• Exercise goal:
Copy the entries below exactly. Images do not belong in the copy.

• Material for this exercise:
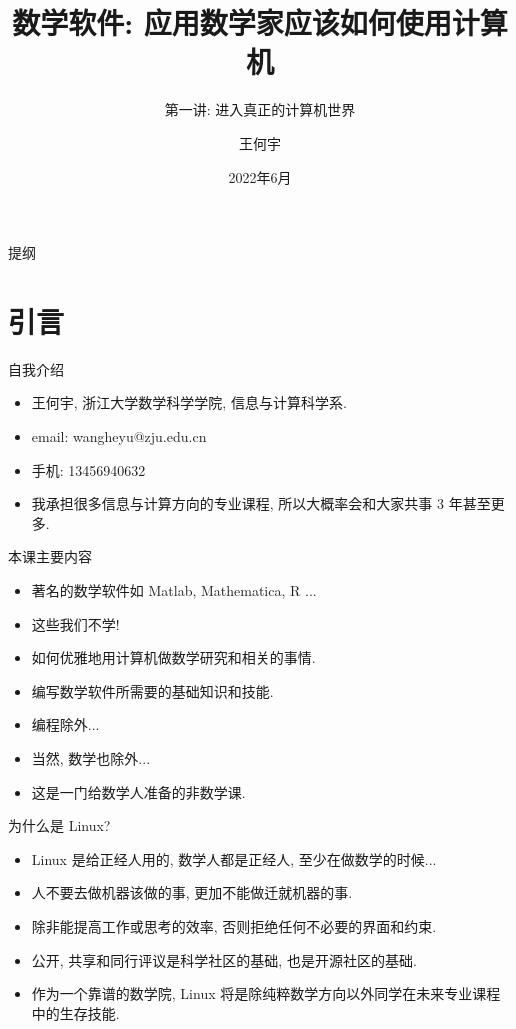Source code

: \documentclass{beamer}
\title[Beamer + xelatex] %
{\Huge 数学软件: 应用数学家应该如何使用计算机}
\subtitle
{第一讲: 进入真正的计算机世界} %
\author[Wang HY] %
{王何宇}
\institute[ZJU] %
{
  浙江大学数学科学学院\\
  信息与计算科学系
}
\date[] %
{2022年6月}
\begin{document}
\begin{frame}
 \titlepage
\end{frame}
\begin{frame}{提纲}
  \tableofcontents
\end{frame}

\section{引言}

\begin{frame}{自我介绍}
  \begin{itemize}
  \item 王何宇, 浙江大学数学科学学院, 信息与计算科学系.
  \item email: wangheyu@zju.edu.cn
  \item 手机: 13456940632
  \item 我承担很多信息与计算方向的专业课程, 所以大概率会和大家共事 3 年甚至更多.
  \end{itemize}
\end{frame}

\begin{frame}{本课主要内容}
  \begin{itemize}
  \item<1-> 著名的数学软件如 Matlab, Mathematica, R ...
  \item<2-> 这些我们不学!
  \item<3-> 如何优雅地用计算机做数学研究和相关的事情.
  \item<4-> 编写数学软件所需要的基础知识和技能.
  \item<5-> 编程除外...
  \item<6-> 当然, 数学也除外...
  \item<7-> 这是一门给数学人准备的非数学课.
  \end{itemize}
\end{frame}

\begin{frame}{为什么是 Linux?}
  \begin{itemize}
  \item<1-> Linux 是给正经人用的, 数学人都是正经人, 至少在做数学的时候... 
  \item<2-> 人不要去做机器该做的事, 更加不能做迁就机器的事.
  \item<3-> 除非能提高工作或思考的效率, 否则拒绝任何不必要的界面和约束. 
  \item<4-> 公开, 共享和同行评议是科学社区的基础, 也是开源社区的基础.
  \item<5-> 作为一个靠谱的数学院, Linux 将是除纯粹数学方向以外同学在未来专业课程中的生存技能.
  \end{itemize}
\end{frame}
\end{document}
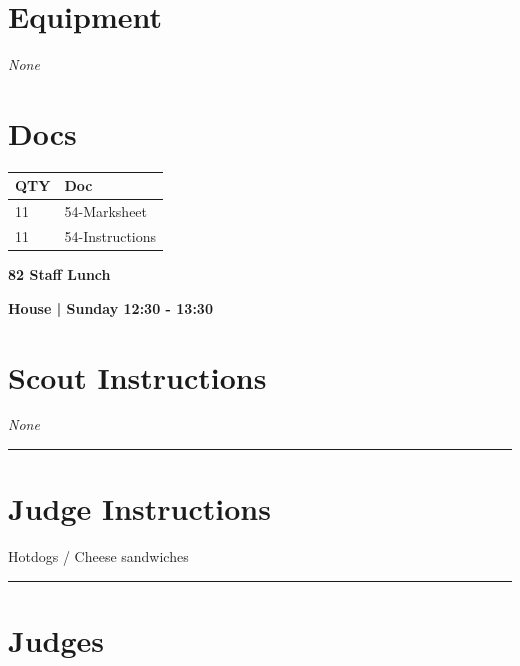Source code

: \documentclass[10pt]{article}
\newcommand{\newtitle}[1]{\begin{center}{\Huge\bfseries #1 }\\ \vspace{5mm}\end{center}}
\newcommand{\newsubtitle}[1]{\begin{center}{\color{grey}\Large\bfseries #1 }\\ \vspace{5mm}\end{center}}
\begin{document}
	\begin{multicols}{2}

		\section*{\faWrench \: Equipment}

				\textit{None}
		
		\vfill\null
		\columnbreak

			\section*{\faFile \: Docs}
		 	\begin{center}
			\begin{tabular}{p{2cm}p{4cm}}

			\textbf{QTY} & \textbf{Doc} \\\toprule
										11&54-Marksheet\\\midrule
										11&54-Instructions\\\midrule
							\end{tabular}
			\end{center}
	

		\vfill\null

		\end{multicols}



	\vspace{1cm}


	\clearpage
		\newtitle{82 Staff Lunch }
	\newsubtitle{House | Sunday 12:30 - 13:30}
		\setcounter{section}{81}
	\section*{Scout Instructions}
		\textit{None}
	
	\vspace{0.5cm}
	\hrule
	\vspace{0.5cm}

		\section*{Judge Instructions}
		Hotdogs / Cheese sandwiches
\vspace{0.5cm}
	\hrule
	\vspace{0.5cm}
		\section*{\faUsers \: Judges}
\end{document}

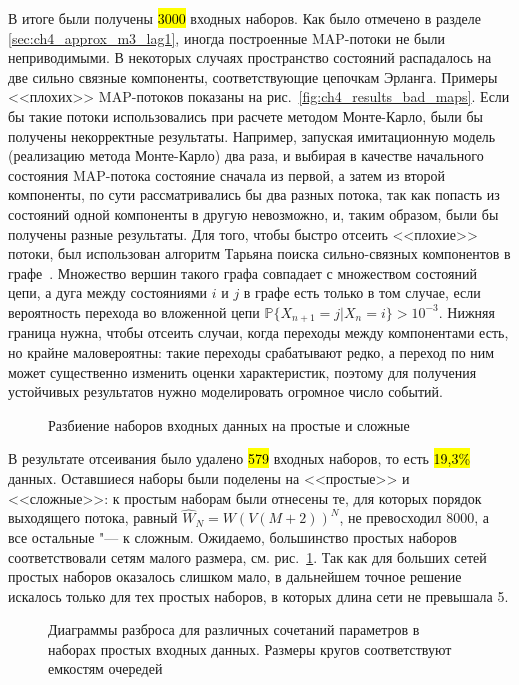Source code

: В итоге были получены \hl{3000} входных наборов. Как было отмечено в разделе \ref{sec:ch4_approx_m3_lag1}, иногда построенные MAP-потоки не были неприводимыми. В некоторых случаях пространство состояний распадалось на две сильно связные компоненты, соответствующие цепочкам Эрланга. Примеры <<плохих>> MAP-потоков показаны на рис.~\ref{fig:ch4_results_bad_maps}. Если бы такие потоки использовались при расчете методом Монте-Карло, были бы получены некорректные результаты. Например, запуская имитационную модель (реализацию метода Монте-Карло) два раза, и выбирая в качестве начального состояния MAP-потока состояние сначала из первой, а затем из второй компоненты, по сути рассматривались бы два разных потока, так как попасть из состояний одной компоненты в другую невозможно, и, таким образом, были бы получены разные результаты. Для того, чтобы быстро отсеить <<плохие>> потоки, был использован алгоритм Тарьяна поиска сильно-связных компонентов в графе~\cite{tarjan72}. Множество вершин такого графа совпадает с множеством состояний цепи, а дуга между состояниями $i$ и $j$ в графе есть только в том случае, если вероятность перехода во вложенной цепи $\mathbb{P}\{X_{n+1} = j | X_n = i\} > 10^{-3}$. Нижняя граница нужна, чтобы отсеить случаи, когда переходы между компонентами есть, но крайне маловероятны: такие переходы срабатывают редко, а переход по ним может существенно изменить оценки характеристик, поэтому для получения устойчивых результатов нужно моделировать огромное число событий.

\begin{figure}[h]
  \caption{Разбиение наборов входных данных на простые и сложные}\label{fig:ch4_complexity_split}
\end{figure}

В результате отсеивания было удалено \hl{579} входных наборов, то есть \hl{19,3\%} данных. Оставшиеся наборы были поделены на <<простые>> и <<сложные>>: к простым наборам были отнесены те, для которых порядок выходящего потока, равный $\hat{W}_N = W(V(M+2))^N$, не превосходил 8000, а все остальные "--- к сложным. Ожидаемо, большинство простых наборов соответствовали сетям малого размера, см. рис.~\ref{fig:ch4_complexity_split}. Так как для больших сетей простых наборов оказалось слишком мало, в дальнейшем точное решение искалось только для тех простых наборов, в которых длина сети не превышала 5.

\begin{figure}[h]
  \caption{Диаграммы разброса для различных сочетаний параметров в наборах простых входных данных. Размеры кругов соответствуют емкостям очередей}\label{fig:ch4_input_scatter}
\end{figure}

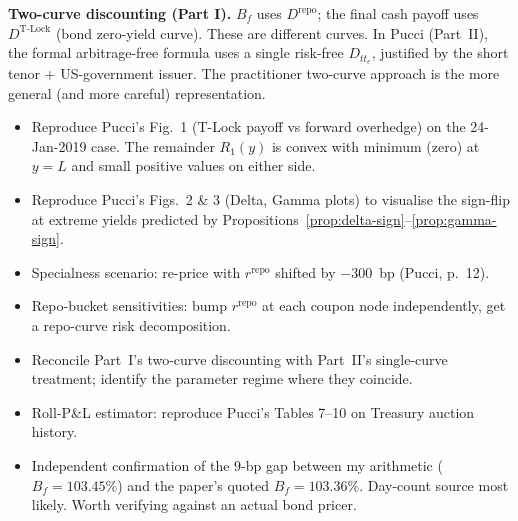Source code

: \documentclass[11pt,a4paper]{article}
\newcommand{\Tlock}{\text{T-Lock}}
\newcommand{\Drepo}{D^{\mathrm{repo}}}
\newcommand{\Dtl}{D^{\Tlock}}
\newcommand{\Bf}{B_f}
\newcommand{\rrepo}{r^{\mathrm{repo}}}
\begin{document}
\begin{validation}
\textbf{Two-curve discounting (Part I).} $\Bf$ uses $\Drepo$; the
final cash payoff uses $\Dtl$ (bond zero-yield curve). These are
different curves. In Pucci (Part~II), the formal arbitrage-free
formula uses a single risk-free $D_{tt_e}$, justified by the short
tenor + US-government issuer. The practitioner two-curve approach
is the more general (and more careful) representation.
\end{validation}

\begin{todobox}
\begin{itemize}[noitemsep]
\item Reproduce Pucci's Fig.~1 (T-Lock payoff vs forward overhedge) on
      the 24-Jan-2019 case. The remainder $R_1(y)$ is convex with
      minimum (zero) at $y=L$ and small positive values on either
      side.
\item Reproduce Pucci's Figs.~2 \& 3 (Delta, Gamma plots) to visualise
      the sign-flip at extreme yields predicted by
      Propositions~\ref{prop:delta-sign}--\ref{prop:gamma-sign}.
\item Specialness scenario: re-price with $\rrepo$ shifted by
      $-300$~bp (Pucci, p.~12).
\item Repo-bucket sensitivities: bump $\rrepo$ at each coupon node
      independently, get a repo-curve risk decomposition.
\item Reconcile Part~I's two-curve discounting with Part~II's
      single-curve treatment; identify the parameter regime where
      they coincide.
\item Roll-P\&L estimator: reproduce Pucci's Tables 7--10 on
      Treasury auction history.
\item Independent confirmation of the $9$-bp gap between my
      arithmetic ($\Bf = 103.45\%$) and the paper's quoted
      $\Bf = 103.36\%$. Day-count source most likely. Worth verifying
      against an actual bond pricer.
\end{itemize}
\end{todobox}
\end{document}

• Answer box:
Source code

: \documentclass{beamer}
\title[Beamer + xelatex] %
{\Huge 数学软件: 应用数学家应该如何使用计算机}
\subtitle
{第一讲: 进入真正的计算机世界} %
\author[Wang HY] %
{王何宇}
\institute[ZJU] %
{
  浙江大学数学科学学院\\
  信息与计算科学系
}
\date[] %
{2022年6月}
\begin{document}
\begin{frame}
 \titlepage
\end{frame}
\begin{frame}{提纲}
  \tableofcontents
\end{frame}

\section{引言}

\begin{frame}{自我介绍}
  \begin{itemize}
  \item 王何宇, 浙江大学数学科学学院, 信息与计算科学系.
  \item email: wangheyu@zju.edu.cn
  \item 手机: 13456940632
  \item 我承担很多信息与计算方向的专业课程, 所以大概率会和大家共事 3 年甚至更多.
  \end{itemize}
\end{frame}

\begin{frame}{本课主要内容}
  \begin{itemize}
  \item<1-> 著名的数学软件如 Matlab, Mathematica, R ...
  \item<2-> 这些我们不学!
  \item<3-> 如何优雅地用计算机做数学研究和相关的事情.
  \item<4-> 编写数学软件所需要的基础知识和技能.
  \item<5-> 编程除外...
  \item<6-> 当然, 数学也除外...
  \item<7-> 这是一门给数学人准备的非数学课.
  \end{itemize}
\end{frame}

\begin{frame}{为什么是 Linux?}
  \begin{itemize}
  \item<1-> Linux 是给正经人用的, 数学人都是正经人, 至少在做数学的时候... 
  \item<2-> 人不要去做机器该做的事, 更加不能做迁就机器的事.
  \item<3-> 除非能提高工作或思考的效率, 否则拒绝任何不必要的界面和约束. 
  \item<4-> 公开, 共享和同行评议是科学社区的基础, 也是开源社区的基础.
  \item<5-> 作为一个靠谱的数学院, Linux 将是除纯粹数学方向以外同学在未来专业课程中的生存技能.
  \end{itemize}
\end{frame}
\end{document}
Source code

: \documentclass[10pt]{article}
\newcommand{\newtitle}[1]{\begin{center}{\Huge\bfseries #1 }\\ \vspace{5mm}\end{center}}
\newcommand{\newsubtitle}[1]{\begin{center}{\color{grey}\Large\bfseries #1 }\\ \vspace{5mm}\end{center}}
\begin{document}
	\begin{multicols}{2}

		\section*{\faWrench \: Equipment}

				\textit{None}
		
		\vfill\null
		\columnbreak

			\section*{\faFile \: Docs}
		 	\begin{center}
			\begin{tabular}{p{2cm}p{4cm}}

			\textbf{QTY} & \textbf{Doc} \\\toprule
										11&54-Marksheet\\\midrule
										11&54-Instructions\\\midrule
							\end{tabular}
			\end{center}
	

		\vfill\null

		\end{multicols}



	\vspace{1cm}


	\clearpage
		\newtitle{82 Staff Lunch }
	\newsubtitle{House | Sunday 12:30 - 13:30}
		\setcounter{section}{81}
	\section*{Scout Instructions}
		\textit{None}
	
	\vspace{0.5cm}
	\hrule
	\vspace{0.5cm}

		\section*{Judge Instructions}
		Hotdogs / Cheese sandwiches
\vspace{0.5cm}
	\hrule
	\vspace{0.5cm}
		\section*{\faUsers \: Judges}
\end{document}

Source code

: В итоге были получены \hl{3000} входных наборов. Как было отмечено в разделе \ref{sec:ch4_approx_m3_lag1}, иногда построенные MAP-потоки не были неприводимыми. В некоторых случаях пространство состояний распадалось на две сильно связные компоненты, соответствующие цепочкам Эрланга. Примеры <<плохих>> MAP-потоков показаны на рис.~\ref{fig:ch4_results_bad_maps}. Если бы такие потоки использовались при расчете методом Монте-Карло, были бы получены некорректные результаты. Например, запуская имитационную модель (реализацию метода Монте-Карло) два раза, и выбирая в качестве начального состояния MAP-потока состояние сначала из первой, а затем из второй компоненты, по сути рассматривались бы два разных потока, так как попасть из состояний одной компоненты в другую невозможно, и, таким образом, были бы получены разные результаты. Для того, чтобы быстро отсеить <<плохие>> потоки, был использован алгоритм Тарьяна поиска сильно-связных компонентов в графе~\cite{tarjan72}. Множество вершин такого графа совпадает с множеством состояний цепи, а дуга между состояниями $i$ и $j$ в графе есть только в том случае, если вероятность перехода во вложенной цепи $\mathbb{P}\{X_{n+1} = j | X_n = i\} > 10^{-3}$. Нижняя граница нужна, чтобы отсеить случаи, когда переходы между компонентами есть, но крайне маловероятны: такие переходы срабатывают редко, а переход по ним может существенно изменить оценки характеристик, поэтому для получения устойчивых результатов нужно моделировать огромное число событий.

\begin{figure}[h]
  \caption{Разбиение наборов входных данных на простые и сложные}\label{fig:ch4_complexity_split}
\end{figure}

В результате отсеивания было удалено \hl{579} входных наборов, то есть \hl{19,3\%} данных. Оставшиеся наборы были поделены на <<простые>> и <<сложные>>: к простым наборам были отнесены те, для которых порядок выходящего потока, равный $\hat{W}_N = W(V(M+2))^N$, не превосходил 8000, а все остальные "--- к сложным. Ожидаемо, большинство простых наборов соответствовали сетям малого размера, см. рис.~\ref{fig:ch4_complexity_split}. Так как для больших сетей простых наборов оказалось слишком мало, в дальнейшем точное решение искалось только для тех простых наборов, в которых длина сети не превышала 5.

\begin{figure}[h]
  \caption{Диаграммы разброса для различных сочетаний параметров в наборах простых входных данных. Размеры кругов соответствуют емкостям очередей}\label{fig:ch4_input_scatter}
\end{figure}

Source code

: \documentclass[11pt,a4paper]{article}
\newcommand{\Tlock}{\text{T-Lock}}
\newcommand{\Drepo}{D^{\mathrm{repo}}}
\newcommand{\Dtl}{D^{\Tlock}}
\newcommand{\Bf}{B_f}
\newcommand{\rrepo}{r^{\mathrm{repo}}}
\begin{document}
\begin{validation}
\textbf{Two-curve discounting (Part I).} $\Bf$ uses $\Drepo$; the
final cash payoff uses $\Dtl$ (bond zero-yield curve). These are
different curves. In Pucci (Part~II), the formal arbitrage-free
formula uses a single risk-free $D_{tt_e}$, justified by the short
tenor + US-government issuer. The practitioner two-curve approach
is the more general (and more careful) representation.
\end{validation}

\begin{todobox}
\begin{itemize}[noitemsep]
\item Reproduce Pucci's Fig.~1 (T-Lock payoff vs forward overhedge) on
      the 24-Jan-2019 case. The remainder $R_1(y)$ is convex with
      minimum (zero) at $y=L$ and small positive values on either
      side.
\item Reproduce Pucci's Figs.~2 \& 3 (Delta, Gamma plots) to visualise
      the sign-flip at extreme yields predicted by
      Propositions~\ref{prop:delta-sign}--\ref{prop:gamma-sign}.
\item Specialness scenario: re-price with $\rrepo$ shifted by
      $-300$~bp (Pucci, p.~12).
\item Repo-bucket sensitivities: bump $\rrepo$ at each coupon node
      independently, get a repo-curve risk decomposition.
\item Reconcile Part~I's two-curve discounting with Part~II's
      single-curve treatment; identify the parameter regime where
      they coincide.
\item Roll-P\&L estimator: reproduce Pucci's Tables 7--10 on
      Treasury auction history.
\item Independent confirmation of the $9$-bp gap between my
      arithmetic ($\Bf = 103.45\%$) and the paper's quoted
      $\Bf = 103.36\%$. Day-count source most likely. Worth verifying
      against an actual bond pricer.
\end{itemize}
\end{todobox}
\end{document}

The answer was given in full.